Requirement: The entries are to be repeated in full, without any change.

Stored data

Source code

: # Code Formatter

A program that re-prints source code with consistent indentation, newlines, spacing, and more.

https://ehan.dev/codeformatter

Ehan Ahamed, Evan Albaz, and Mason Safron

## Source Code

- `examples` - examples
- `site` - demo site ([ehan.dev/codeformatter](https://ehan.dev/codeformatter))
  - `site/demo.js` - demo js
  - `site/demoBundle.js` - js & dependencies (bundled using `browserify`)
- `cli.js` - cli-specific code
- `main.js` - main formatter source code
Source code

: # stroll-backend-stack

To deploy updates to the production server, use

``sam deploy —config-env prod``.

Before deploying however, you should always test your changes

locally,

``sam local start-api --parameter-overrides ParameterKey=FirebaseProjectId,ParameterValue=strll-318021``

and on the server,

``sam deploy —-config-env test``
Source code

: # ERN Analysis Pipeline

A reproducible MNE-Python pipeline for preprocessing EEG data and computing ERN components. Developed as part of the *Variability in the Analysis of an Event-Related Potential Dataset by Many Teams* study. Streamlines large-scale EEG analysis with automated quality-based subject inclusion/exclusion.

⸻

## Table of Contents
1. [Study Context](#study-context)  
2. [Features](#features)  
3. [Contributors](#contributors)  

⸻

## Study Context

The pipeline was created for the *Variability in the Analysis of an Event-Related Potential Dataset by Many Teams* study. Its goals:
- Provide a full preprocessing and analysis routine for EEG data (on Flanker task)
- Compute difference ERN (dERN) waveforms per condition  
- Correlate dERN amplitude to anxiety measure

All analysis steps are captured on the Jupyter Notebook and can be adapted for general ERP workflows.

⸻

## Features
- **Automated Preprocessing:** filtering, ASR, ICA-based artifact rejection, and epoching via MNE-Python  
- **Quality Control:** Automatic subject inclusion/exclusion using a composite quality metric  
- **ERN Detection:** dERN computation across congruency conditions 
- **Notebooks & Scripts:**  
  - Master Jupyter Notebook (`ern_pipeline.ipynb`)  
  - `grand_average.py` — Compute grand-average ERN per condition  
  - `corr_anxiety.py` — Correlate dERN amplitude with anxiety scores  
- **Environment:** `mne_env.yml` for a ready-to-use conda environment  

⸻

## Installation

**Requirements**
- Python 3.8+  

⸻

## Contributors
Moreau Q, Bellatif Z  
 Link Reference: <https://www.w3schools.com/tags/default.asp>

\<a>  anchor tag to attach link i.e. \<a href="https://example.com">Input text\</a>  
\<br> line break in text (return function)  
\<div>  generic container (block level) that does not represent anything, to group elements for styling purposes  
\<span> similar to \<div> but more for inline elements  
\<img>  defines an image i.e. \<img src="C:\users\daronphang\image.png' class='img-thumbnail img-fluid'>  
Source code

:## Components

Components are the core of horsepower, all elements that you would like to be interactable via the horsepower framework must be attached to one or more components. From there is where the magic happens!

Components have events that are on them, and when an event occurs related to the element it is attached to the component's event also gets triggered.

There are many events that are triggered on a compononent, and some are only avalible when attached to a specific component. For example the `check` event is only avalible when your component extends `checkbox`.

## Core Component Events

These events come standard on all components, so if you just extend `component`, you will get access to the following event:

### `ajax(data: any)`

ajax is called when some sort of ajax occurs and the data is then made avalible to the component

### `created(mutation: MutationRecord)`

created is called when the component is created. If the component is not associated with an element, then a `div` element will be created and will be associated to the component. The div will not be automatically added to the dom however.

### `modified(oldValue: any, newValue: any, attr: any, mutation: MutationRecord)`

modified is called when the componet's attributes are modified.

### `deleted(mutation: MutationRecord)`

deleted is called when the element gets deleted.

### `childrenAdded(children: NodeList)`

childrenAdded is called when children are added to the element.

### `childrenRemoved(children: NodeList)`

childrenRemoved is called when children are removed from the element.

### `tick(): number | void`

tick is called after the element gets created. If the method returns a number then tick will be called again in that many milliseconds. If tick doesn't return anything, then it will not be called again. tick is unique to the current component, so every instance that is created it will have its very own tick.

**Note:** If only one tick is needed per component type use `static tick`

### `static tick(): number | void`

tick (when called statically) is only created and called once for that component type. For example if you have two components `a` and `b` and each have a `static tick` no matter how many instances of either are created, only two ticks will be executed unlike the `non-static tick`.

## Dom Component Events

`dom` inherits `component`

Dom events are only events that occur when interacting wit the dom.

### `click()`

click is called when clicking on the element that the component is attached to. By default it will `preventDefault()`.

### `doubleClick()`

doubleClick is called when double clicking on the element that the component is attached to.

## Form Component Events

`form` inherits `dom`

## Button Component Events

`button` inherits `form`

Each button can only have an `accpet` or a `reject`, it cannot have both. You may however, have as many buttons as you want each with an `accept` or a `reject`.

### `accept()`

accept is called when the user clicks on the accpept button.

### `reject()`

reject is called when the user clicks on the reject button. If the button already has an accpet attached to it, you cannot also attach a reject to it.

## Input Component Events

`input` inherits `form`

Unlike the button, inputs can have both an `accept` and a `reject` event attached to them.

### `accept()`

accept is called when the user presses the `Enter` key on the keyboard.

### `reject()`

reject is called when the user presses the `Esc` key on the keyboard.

Exercise result:
Source code

: # Code Formatter

A program that re-prints source code with consistent indentation, newlines, spacing, and more.

https://ehan.dev/codeformatter

Ehan Ahamed, Evan Albaz, and Mason Safron

## Source Code

- `examples` - examples
- `site` - demo site ([ehan.dev/codeformatter](https://ehan.dev/codeformatter))
  - `site/demo.js` - demo js
  - `site/demoBundle.js` - js & dependencies (bundled using `browserify`)
- `cli.js` - cli-specific code
- `main.js` - main formatter source code
Source code

: # stroll-backend-stack

To deploy updates to the production server, use

``sam deploy —config-env prod``.

Before deploying however, you should always test your changes

locally,

``sam local start-api --parameter-overrides ParameterKey=FirebaseProjectId,ParameterValue=strll-318021``

and on the server,

``sam deploy —-config-env test``
Source code

: # ERN Analysis Pipeline

A reproducible MNE-Python pipeline for preprocessing EEG data and computing ERN components. Developed as part of the *Variability in the Analysis of an Event-Related Potential Dataset by Many Teams* study. Streamlines large-scale EEG analysis with automated quality-based subject inclusion/exclusion.

⸻

## Table of Contents
1. [Study Context](#study-context)  
2. [Features](#features)  
3. [Contributors](#contributors)  

⸻

## Study Context

The pipeline was created for the *Variability in the Analysis of an Event-Related Potential Dataset by Many Teams* study. Its goals:
- Provide a full preprocessing and analysis routine for EEG data (on Flanker task)
- Compute difference ERN (dERN) waveforms per condition  
- Correlate dERN amplitude to anxiety measure

All analysis steps are captured on the Jupyter Notebook and can be adapted for general ERP workflows.

⸻

## Features
- **Automated Preprocessing:** filtering, ASR, ICA-based artifact rejection, and epoching via MNE-Python  
- **Quality Control:** Automatic subject inclusion/exclusion using a composite quality metric  
- **ERN Detection:** dERN computation across congruency conditions 
- **Notebooks & Scripts:**  
  - Master Jupyter Notebook (`ern_pipeline.ipynb`)  
  - `grand_average.py` — Compute grand-average ERN per condition  
  - `corr_anxiety.py` — Correlate dERN amplitude with anxiety scores  
- **Environment:** `mne_env.yml` for a ready-to-use conda environment  

⸻

## Installation

**Requirements**
- Python 3.8+  

⸻

## Contributors
Moreau Q, Bellatif Z  
 Link Reference: <https://www.w3schools.com/tags/default.asp>

\<a>  anchor tag to attach link i.e. \<a href="https://example.com">Input text\</a>  
\<br> line break in text (return function)  
\<div>  generic container (block level) that does not represent anything, to group elements for styling purposes  
\<span> similar to \<div> but more for inline elements  
\<img>  defines an image i.e. \<img src="C:\users\daronphang\image.png' class='img-thumbnail img-fluid'>  
Source code

:## Components

Components are the core of horsepower, all elements that you would like to be interactable via the horsepower framework must be attached to one or more components. From there is where the magic happens!

Components have events that are on them, and when an event occurs related to the element it is attached to the component's event also gets triggered.

There are many events that are triggered on a compononent, and some are only avalible when attached to a specific component. For example the `check` event is only avalible when your component extends `checkbox`.

## Core Component Events

These events come standard on all components, so if you just extend `component`, you will get access to the following event:

### `ajax(data: any)`

ajax is called when some sort of ajax occurs and the data is then made avalible to the component

### `created(mutation: MutationRecord)`

created is called when the component is created. If the component is not associated with an element, then a `div` element will be created and will be associated to the component. The div will not be automatically added to the dom however.

### `modified(oldValue: any, newValue: any, attr: any, mutation: MutationRecord)`

modified is called when the componet's attributes are modified.

### `deleted(mutation: MutationRecord)`

deleted is called when the element gets deleted.

### `childrenAdded(children: NodeList)`

childrenAdded is called when children are added to the element.

### `childrenRemoved(children: NodeList)`

childrenRemoved is called when children are removed from the element.

### `tick(): number | void`

tick is called after the element gets created. If the method returns a number then tick will be called again in that many milliseconds. If tick doesn't return anything, then it will not be called again. tick is unique to the current component, so every instance that is created it will have its very own tick.

**Note:** If only one tick is needed per component type use `static tick`

### `static tick(): number | void`

tick (when called statically) is only created and called once for that component type. For example if you have two components `a` and `b` and each have a `static tick` no matter how many instances of either are created, only two ticks will be executed unlike the `non-static tick`.

## Dom Component Events

`dom` inherits `component`

Dom events are only events that occur when interacting wit the dom.

### `click()`

click is called when clicking on the element that the component is attached to. By default it will `preventDefault()`.

### `doubleClick()`

doubleClick is called when double clicking on the element that the component is attached to.

## Form Component Events

`form` inherits `dom`

## Button Component Events

`button` inherits `form`

Each button can only have an `accpet` or a `reject`, it cannot have both. You may however, have as many buttons as you want each with an `accept` or a `reject`.

### `accept()`

accept is called when the user clicks on the accpept button.

### `reject()`

reject is called when the user clicks on the reject button. If the button already has an accpet attached to it, you cannot also attach a reject to it.

## Input Component Events

`input` inherits `form`

Unlike the button, inputs can have both an `accept` and a `reject` event attached to them.

### `accept()`

accept is called when the user presses the `Enter` key on the keyboard.

### `reject()`

reject is called when the user presses the `Esc` key on the keyboard.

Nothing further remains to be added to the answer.